Marc Fesneau précise : ce sont les prix planchers défendus par la France insoumise qui sont dans son viseur - le groupe parlementaire a déposé une proposition de loi sur les prix planchers en novembre dernier, rejetée à six voix près. La proposition d’Emmanuel Macron n’aurait rien à voir avec celle des Insoumis. Vraiment ? Si le ministre s’en défend, c’est pourtant la même idée que prône désormais le chef de l’État.

Arrêtons nous un instant sur ce que sont des prix planchers. Il s’agit de fixer un prix en dessous duquel l’industriel ou le distributeur ne peut descendre lors de l’achat d’une matière première agricole. Il existe bien aujourd’hui des lois « pour l’équilibre des relations commerciales dans le secteur agricole et une alimentation saine et durable » (dites "Egalim", la première a été adoptée en 2018) sensées garantir aux agricultrices et agriculteurs un prix prenant en compte les coûts de production [1]. Mais ces lois ne sont toujours pas appliquées

Le gouvernement s’est déchargé de toute responsabilité dans l’application de ces lois en confiant les négociations aux interprofessions... où des géants comme le groupe industriel Bigard disposent de droit de veto et bloquent toute avancée. Résultat : les éleveuses et éleveurs voient le litre de lait payé au même prix qu’il y a quarante ans, ou le kilo de viande payé bien en-deça de ce qui leur permet de vivre dignement. Dans le même temps, 100 000 fermes ont disparu en France entre 2010 et 2020, soit un quart des exploitations agricoles.

Des prix garantis aux États-Unis et au Canada

Face à cette hécatombe, la députée Aurélie Trouvé, du groupe La France insoumise, note que d’autres pays, pas du tout soviétiques, appliquent des prix planchers : les États-Unis et le Canada, notamment. « Dans ces deux pays, précise t-elle, le prix du lait payé aux éleveurs est fixé dans chaque région entre éleveurs et industriels, sur la base d’un prix établi par la puissance publique » [2].

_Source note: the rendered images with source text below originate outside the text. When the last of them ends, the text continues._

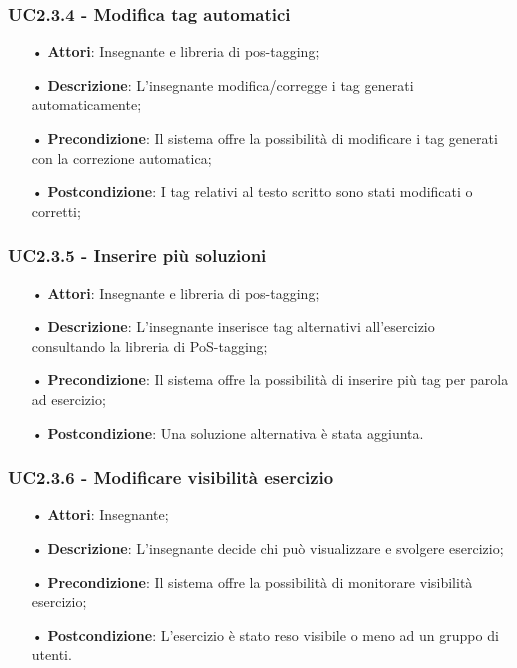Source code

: \subsubsection{UC2.3.4 - Modifica tag automatici}
\begin{itemize}
	\item[•] \textbf{Attori}: Insegnante e libreria di pos-tagging;
	\item[•] \textbf{Descrizione}: L’insegnante modifica/corregge i tag generati automaticamente;
	\item[•] \textbf{Precondizione}: Il sistema offre la possibilità di modificare i tag generati con la correzione automatica;
	\item[•] \textbf{Postcondizione}: I tag relativi al testo scritto sono stati modificati o corretti;
\end{itemize}

\subsubsection{UC2.3.5 - Inserire più soluzioni}
\begin{itemize}
	\item[•] \textbf{Attori}: Insegnante e libreria di pos-tagging;
	\item[•] \textbf{Descrizione}: L'insegnante inserisce tag alternativi all’esercizio consultando la libreria di PoS-tagging;
	\item[•] \textbf{Precondizione}: Il sistema offre la possibilità di inserire più tag per parola ad 
			esercizio;
	\item[•] \textbf{Postcondizione}: Una soluzione alternativa è stata aggiunta.
\end{itemize}

\subsubsection{UC2.3.6 - Modificare visibilità esercizio}
\begin{itemize}
	\item[•] \textbf{Attori}: Insegnante;
	\item[•] \textbf{Descrizione}: L'insegnante decide chi può visualizzare e svolgere esercizio;
	\item[•] \textbf{Precondizione}: Il sistema offre la possibilità di monitorare visibilità esercizio;
	\item[•] \textbf{Postcondizione}: L’esercizio è stato reso visibile o meno ad un gruppo di utenti.
\end{itemize}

Thierry Pouch, chef économiste des chambres d’agriculture, appuie : « Il existe aux États-Unis des prix de référence sur le blé, le maïs, l’orge, les oléoprotéagineux et une assurance marge sur le lait. On ne peut pas descendre en dessous à l’achat. »

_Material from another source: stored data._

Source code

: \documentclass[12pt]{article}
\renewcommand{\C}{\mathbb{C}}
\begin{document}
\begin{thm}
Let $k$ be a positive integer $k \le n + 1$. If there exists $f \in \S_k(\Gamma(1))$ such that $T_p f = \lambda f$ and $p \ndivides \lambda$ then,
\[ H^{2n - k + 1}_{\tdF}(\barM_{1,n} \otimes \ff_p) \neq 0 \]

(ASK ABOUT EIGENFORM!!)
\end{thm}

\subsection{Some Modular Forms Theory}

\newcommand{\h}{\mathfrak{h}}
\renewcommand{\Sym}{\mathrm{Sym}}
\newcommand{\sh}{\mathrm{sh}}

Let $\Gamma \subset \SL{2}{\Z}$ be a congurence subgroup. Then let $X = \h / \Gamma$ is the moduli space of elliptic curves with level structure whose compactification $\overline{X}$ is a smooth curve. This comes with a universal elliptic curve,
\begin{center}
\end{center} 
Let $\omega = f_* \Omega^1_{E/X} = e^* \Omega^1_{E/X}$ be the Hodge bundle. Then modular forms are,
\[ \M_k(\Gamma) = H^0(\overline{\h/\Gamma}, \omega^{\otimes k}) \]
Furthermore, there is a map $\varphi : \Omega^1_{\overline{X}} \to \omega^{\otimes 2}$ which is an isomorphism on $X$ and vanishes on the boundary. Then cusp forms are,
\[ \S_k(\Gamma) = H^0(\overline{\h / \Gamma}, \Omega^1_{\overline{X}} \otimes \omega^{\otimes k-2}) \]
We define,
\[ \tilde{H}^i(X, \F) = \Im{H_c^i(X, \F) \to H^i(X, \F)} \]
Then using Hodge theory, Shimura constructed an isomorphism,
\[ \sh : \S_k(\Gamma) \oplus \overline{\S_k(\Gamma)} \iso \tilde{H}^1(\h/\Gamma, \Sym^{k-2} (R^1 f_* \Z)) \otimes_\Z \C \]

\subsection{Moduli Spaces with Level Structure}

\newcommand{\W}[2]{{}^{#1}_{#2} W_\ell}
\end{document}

Le ministre de l’Agriculture français laisse aussi entendre que la France insoumise propose un prix plancher fixé par le gouvernement. Or, si on lit leur proposition de loi, on comprend que le prix serait fixé dans le cadre de « conférences publique de filière » avec différents représentants – agricoles, industriels, consommateurs... – et présidées par le médiateur des relations commerciales. Ces prix minimum seraient donc négociés dans la filière, sous égide de l’État. « Car sans intervention publique, c’est la loi du marché : les gros mangent les petits ! » défend Aurélie Trouvé.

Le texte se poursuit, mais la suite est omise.